Aim of the exercise - If "floatposh" shows up in a line of the material, return that line.

Supplied data -
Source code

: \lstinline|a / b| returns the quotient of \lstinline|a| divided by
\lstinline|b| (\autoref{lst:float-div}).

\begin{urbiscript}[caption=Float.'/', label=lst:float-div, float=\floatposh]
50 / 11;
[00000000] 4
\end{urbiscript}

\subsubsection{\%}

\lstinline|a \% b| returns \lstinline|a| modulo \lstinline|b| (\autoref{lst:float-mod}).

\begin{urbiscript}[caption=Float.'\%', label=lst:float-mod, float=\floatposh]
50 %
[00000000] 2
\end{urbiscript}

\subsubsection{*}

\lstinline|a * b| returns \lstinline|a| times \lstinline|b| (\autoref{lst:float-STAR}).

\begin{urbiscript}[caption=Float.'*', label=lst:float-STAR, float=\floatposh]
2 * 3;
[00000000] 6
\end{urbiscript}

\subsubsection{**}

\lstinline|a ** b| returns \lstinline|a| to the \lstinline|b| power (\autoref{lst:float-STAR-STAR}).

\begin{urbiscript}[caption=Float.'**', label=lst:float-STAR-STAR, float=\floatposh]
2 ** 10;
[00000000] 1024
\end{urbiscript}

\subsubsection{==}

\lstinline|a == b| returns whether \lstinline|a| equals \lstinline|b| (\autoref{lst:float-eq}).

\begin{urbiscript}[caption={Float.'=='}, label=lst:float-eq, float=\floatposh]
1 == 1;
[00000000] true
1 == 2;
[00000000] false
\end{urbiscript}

Result below -
\begin{urbiscript}[caption=Float.'/', label=lst:float-div, float=\floatposh]
\begin{urbiscript}[caption=Float.'\%', label=lst:float-mod, float=\floatposh]
\begin{urbiscript}[caption=Float.'*', label=lst:float-STAR, float=\floatposh]
\begin{urbiscript}[caption=Float.'**', label=lst:float-STAR-STAR, float=\floatposh]
\begin{urbiscript}[caption={Float.'=='}, label=lst:float-eq, float=\floatposh]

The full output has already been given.